Here's some pieces of evidence that convince me that "Normal distribution" is the more common term:
* Wolfram's MathWorld uses as its primary term "Normal distribution", not "Gaussian distribution", and has this to say in http://mathworld.wolfram.com/NormalDistribution.html :
'While statisticians and mathematicians uniformly use the term "normal distribution" for this distribution, physicists sometimes call it a Gaussian distribution and, because of its curved flaring shape, social scientists refer to it as the "bell curve."'
* It's worth noting that Wikipedia uses "Normal distribution" as its primary name; Wikipedia has a rule that articles should use the most common name for the article, giving more evidence that this is the right name.
* A Googlefight (showing which term is more popular on the Internet) shows "Gaussian distribution" with 943,000 references while "normal distribution" gets 14,100,100 references:
http://www.googlefight.com/index.php?lang=en_GB&word1=Gaussian+distribution&word2=Normal+distribution
We should choose the terms that are more common, generally, so that we can communicate - and by that measure "Normal distribution" wins.
In addition, since this is one of the _statistical_ functions in the formula spec, it seems appropriate to use the standard terminology used by statisticians. Wolfram's text in particular argues that the term should be "Normal distribution".

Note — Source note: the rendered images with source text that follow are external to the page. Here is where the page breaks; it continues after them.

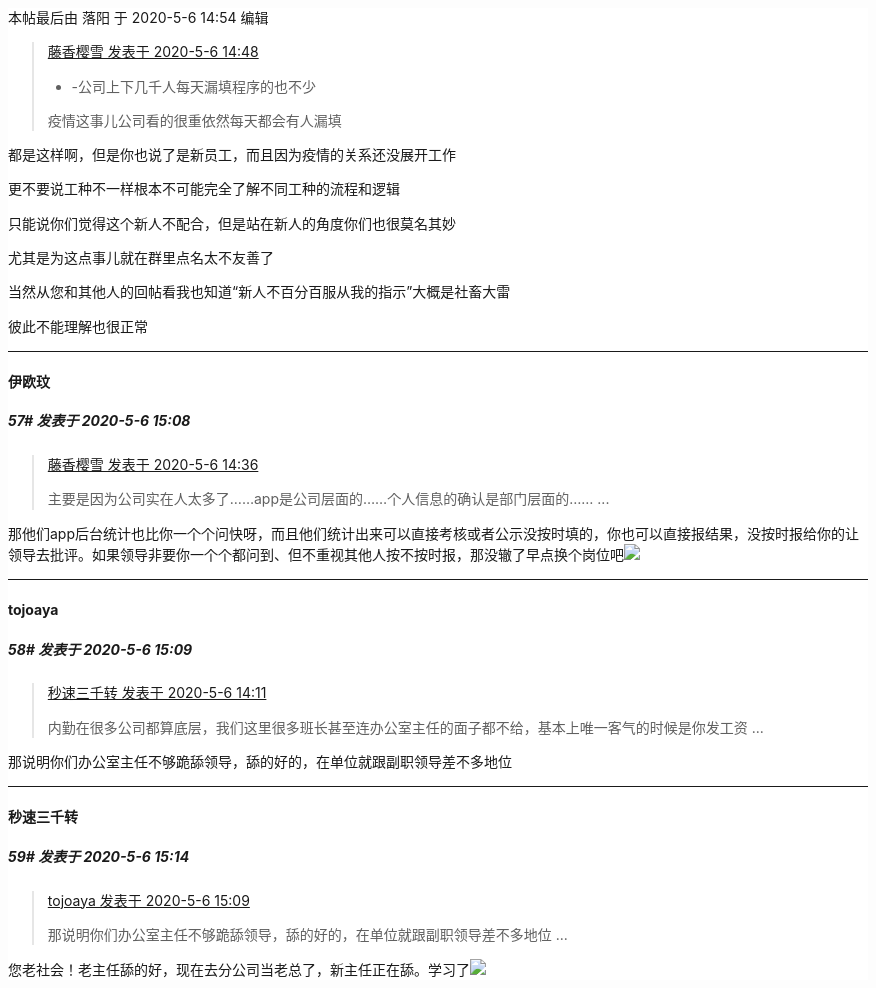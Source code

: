 
 本帖最后由 落阳 于 2020-5-6 14:54 编辑 
<blockquote><a href="httphttps://bbs.saraba1st.com/2b/forum.php?mod=redirect&amp;goto=findpost&amp;pid=47320702&amp;ptid=1932828" target="_blank">藤香樱雪 发表于 2020-5-6 14:48</a>

- -公司上下几千人每天漏填程序的也不少

疫情这事儿公司看的很重依然每天都会有人漏填</blockquote>
都是这样啊，但是你也说了是新员工，而且因为疫情的关系还没展开工作

更不要说工种不一样根本不可能完全了解不同工种的流程和逻辑

只能说你们觉得这个新人不配合，但是站在新人的角度你们也很莫名其妙

尤其是为这点事儿就在群里点名太不友善了


当然从您和其他人的回帖看我也知道“新人不百分百服从我的指示”大概是社畜大雷

彼此不能理解也很正常


-----

####  伊欧玟  
##### 57#       发表于 2020-5-6 15:08


<blockquote><a href="httphttps://bbs.saraba1st.com/2b/forum.php?mod=redirect&amp;goto=findpost&amp;pid=47320593&amp;ptid=1932828" target="_blank">藤香樱雪 发表于 2020-5-6 14:36</a>

主要是因为公司实在人太多了……app是公司层面的……个人信息的确认是部门层面的…… ...</blockquote>
那他们app后台统计也比你一个个问快呀，而且他们统计出来可以直接考核或者公示没按时填的，你也可以直接报结果，没按时报给你的让领导去批评。如果领导非要你一个个都问到、但不重视其他人按不按时报，那没辙了早点换个岗位吧<img src="https://static.saraba1st.com/image/smiley/face2017/067.png" referrerpolicy="no-referrer">


-----

####  tojoaya  
##### 58#       发表于 2020-5-6 15:09


<blockquote><a href="httphttps://bbs.saraba1st.com/2b/forum.php?mod=redirect&amp;goto=findpost&amp;pid=47320346&amp;ptid=1932828" target="_blank">秒速三千转 发表于 2020-5-6 14:11</a>

内勤在很多公司都算底层，我们这里很多班长甚至连办公室主任的面子都不给，基本上唯一客气的时候是你发工资 ...</blockquote>
那说明你们办公室主任不够跪舔领导，舔的好的，在单位就跟副职领导差不多地位


-----

####  秒速三千转  
##### 59#       发表于 2020-5-6 15:14


<blockquote><a href="httphttps://bbs.saraba1st.com/2b/forum.php?mod=redirect&amp;goto=findpost&amp;pid=47320943&amp;ptid=1932828" target="_blank">tojoaya 发表于 2020-5-6 15:09</a>

那说明你们办公室主任不够跪舔领导，舔的好的，在单位就跟副职领导差不多地位 ...</blockquote>
您老社会！老主任舔的好，现在去分公司当老总了，新主任正在舔。学习了<img src="https://static.saraba1st.com/image/smiley/face2017/010.png" referrerpolicy="no-referrer">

While there are obviously other statistical distributions, I think the central limit theorem is a pretty good argument for NAMING this distribution the "normal" distribution. This theorem states that "Under certain conditions (such as being independent and identically-distributed with finite variance), the sum of a large number of random variables is approximately normally distributed" [Wikipedia text, but this is well-known in mathematics/statistics]. Which means that when things get added up, even if they didn't start with a normal distribution, they converge towards it.

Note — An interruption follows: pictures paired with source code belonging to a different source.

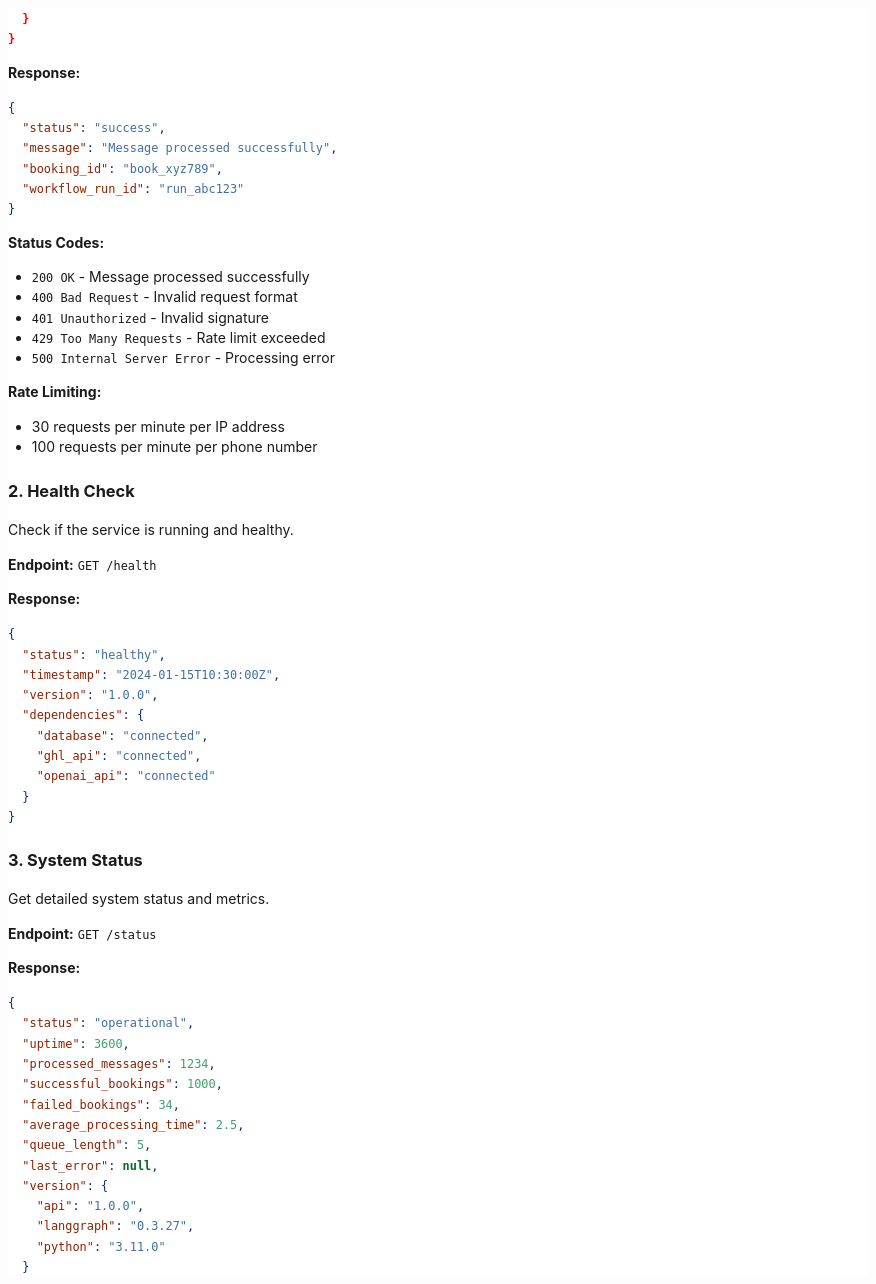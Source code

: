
 ```json
  }
}
```

**Response:**
```json
{
  "status": "success",
  "message": "Message processed successfully",
  "booking_id": "book_xyz789",
  "workflow_run_id": "run_abc123"
}
```

**Status Codes:**
- `200 OK` - Message processed successfully
- `400 Bad Request` - Invalid request format
- `401 Unauthorized` - Invalid signature
- `429 Too Many Requests` - Rate limit exceeded
- `500 Internal Server Error` - Processing error

**Rate Limiting:**
- 30 requests per minute per IP address
- 100 requests per minute per phone number

### 2. Health Check

Check if the service is running and healthy.

**Endpoint:** `GET /health`

**Response:**
```json
{
  "status": "healthy",
  "timestamp": "2024-01-15T10:30:00Z",
  "version": "1.0.0",
  "dependencies": {
    "database": "connected",
    "ghl_api": "connected",
    "openai_api": "connected"
  }
}
```

### 3. System Status

Get detailed system status and metrics.

**Endpoint:** `GET /status`

**Response:**
```json
{
  "status": "operational",
  "uptime": 3600,
  "processed_messages": 1234,
  "successful_bookings": 1000,
  "failed_bookings": 34,
  "average_processing_time": 2.5,
  "queue_length": 5,
  "last_error": null,
  "version": {
    "api": "1.0.0",
    "langgraph": "0.3.27",
    "python": "3.11.0"
  }
```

The spec _should_ include the term "Gaussian distribution" when discussing this function - that's fair enough. But it appears to me that the standard name for this is "Normal distribution" - the alternative terminology seems to be primarily in specialty areas (e.g., physics). We should strive for the most common term, and if there isn't an obvious common term, use the term that the primary experts use (in this case statisticians). Either way, I think "Normal distribution" wins.